Nearly three-quarters of brokers do not expect property prices to fall as far as 20 per cent, despite market forecasts suggesting otherwise.

A new poll of mortgage brokers from mortgage broker platform Hashching has revealed that nearly three-quarters of respondents expect the fall in property prices to be softer than market forecasts.

While Australia’s house prices have been declining for the past four months, and economists are predicting more price falls to come, the broker channel is generally more optimistic about the extent of the price correction.

Recent commentary from property researchers and economists have suggested that house prices could drop, with ANZ recently suggesting values could fall 20 per cent by the end of this year before increasing again in 2024.


However, the third-party channel is more optimistic, with 72 per cent of respondents to the Hashching survey saying the property market downturn would be softer than the 20 per cent losses predicted (however, exact figures on what the downturn could reach were not available).

Moreover, in a recent opinion piece on The Adviser’s sister brand Mortgage Business, the managing director of broking franchise MoneyQuest, Michael Russell, said he was “not the least concerned about forecasts of falling dwelling prices, as housing forecasts have been inaccurate for decades”.

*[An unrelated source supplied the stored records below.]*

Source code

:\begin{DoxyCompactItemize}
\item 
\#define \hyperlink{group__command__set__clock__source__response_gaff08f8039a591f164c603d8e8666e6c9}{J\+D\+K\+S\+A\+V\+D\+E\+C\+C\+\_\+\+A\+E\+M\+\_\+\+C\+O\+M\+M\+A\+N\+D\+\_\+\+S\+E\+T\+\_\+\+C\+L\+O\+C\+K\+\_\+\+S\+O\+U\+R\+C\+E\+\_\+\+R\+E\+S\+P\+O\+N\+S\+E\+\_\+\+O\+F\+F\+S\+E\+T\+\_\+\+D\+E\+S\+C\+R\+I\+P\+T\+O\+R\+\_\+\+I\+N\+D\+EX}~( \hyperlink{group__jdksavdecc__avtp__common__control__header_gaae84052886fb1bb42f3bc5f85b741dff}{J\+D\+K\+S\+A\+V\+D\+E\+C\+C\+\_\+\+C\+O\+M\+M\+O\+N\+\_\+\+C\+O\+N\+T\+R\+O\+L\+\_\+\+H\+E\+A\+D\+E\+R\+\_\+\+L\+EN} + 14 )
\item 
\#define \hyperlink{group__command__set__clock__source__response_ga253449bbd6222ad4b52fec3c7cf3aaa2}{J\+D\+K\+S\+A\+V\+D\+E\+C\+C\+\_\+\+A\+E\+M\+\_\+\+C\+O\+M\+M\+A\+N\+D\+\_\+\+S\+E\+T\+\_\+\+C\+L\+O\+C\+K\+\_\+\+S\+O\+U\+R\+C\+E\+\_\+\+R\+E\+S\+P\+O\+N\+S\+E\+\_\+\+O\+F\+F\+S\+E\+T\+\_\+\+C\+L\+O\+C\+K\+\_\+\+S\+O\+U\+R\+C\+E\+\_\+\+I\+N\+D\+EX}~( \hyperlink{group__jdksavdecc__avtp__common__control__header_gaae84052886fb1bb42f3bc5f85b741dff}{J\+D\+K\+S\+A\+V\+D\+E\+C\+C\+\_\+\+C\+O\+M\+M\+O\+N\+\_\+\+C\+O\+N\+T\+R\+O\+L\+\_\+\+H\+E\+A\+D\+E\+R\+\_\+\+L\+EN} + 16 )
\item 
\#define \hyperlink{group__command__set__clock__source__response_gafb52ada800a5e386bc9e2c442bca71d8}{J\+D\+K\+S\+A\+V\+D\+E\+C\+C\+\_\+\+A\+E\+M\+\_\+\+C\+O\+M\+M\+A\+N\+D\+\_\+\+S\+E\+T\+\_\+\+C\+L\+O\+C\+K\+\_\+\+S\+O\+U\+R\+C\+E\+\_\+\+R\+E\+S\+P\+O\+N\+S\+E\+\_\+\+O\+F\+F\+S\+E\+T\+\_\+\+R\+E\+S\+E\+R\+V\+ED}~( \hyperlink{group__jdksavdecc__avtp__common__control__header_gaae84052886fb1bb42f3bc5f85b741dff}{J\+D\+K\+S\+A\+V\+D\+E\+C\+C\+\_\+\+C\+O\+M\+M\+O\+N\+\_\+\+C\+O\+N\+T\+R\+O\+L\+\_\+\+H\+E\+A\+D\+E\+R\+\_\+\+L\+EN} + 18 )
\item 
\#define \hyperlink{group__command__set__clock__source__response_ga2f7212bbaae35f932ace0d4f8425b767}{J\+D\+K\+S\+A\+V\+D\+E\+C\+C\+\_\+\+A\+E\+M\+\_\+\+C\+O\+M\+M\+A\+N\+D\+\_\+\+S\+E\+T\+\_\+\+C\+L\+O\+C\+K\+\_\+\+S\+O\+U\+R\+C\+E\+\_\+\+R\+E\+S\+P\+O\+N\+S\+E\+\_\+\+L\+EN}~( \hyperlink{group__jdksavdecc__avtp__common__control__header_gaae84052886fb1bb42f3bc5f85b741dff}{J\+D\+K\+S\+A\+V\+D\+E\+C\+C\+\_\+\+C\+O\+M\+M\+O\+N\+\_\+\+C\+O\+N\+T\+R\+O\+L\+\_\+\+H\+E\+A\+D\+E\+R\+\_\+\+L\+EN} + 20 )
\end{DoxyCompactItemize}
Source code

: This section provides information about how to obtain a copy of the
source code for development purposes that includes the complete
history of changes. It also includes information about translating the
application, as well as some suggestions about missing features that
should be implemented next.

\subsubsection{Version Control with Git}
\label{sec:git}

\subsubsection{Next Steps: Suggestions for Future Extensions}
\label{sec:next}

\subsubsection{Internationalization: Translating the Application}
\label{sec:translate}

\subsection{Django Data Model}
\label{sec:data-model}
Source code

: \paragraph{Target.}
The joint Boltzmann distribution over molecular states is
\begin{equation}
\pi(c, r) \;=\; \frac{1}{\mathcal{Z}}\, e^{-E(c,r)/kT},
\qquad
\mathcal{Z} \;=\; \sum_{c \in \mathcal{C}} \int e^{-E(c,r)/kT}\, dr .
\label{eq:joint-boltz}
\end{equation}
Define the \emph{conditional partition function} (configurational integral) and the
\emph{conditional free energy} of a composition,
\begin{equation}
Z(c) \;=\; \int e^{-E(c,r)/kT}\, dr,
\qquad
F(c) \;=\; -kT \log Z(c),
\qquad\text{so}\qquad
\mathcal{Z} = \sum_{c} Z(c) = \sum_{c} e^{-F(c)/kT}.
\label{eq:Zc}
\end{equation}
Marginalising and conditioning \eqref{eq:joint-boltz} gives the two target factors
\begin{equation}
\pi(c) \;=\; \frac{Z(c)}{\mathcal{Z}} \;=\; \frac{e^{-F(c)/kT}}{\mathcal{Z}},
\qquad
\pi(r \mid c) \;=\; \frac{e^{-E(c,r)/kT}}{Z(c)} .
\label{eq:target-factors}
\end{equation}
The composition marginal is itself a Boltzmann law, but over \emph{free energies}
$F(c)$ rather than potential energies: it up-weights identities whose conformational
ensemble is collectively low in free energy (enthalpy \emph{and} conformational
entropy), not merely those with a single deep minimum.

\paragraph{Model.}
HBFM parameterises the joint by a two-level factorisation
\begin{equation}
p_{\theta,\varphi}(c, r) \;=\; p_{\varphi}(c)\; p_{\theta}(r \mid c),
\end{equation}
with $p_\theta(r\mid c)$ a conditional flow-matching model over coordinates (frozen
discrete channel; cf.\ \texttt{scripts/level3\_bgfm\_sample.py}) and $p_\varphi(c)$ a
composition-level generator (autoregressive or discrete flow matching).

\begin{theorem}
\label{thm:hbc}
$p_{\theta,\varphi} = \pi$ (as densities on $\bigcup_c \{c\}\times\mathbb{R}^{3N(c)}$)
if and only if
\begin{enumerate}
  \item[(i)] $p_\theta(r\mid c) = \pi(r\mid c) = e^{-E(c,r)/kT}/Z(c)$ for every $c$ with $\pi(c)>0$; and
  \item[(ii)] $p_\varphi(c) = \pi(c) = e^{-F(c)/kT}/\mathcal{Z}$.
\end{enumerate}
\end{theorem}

“The four major banks are forecasting a dwelling price fall of up to 17 per cent through to December 2023, but history has shown that these predictions are not reliable,” he said.

However, with house prices now starting their downward trajectory, brokers have flagged that borrowers may not fully understand how they could be impacted by negative equity.

Eighty-four per cent of brokers responding to the Hashching snap poll said they did not believe that their clients understood the full implications of being in negative equity and how it would impact their mortgage (for example, by reducing their options for refinancing etc).

Three in five brokers said they believed that it was their responsibility to educate them.

Noting the figures, Hashching chief executive Arun Maharaj said: “This month, we wanted to explore the implications of negative equity and the expectations of brokers on how the next few years will play out. It’s not surprising, after a decade of strong property growth, that brokers are cynical that their clients fully understand the implications of negative equity. 

“What’s interesting is that we also questioned who should bear the responsibility for educating the public — the lender, the broker or the customers themselves,” he said, highlighting that the majority (60 per cent) felt it was their responsibility to educate their customers as to the implications of negative equity. 

“Honestly, we agree. Part of being a good broker is to look out for your clients’ interests and if they’re planning on any investment strategies that rely on refinancing or tapping into home equity in the near future.”

The monthly poll also asked brokers for their thoughts on the cash rate trajectory. 

Sixty per cent said they thought the Reserve Bank of Australia would increase the official cash rate today (6 September), while 40 per cent thought the rate would be held at 1.85 per cent. (However, the big four bank economists expect the central bank to increase the rate by 50 bps today).

Most brokers also thought that while the official cash rate will continue rising over the next two years, it would be unlikely to reach more than 4 per cent in the next 24 months (with just 16 per cent of respondents thinking it would).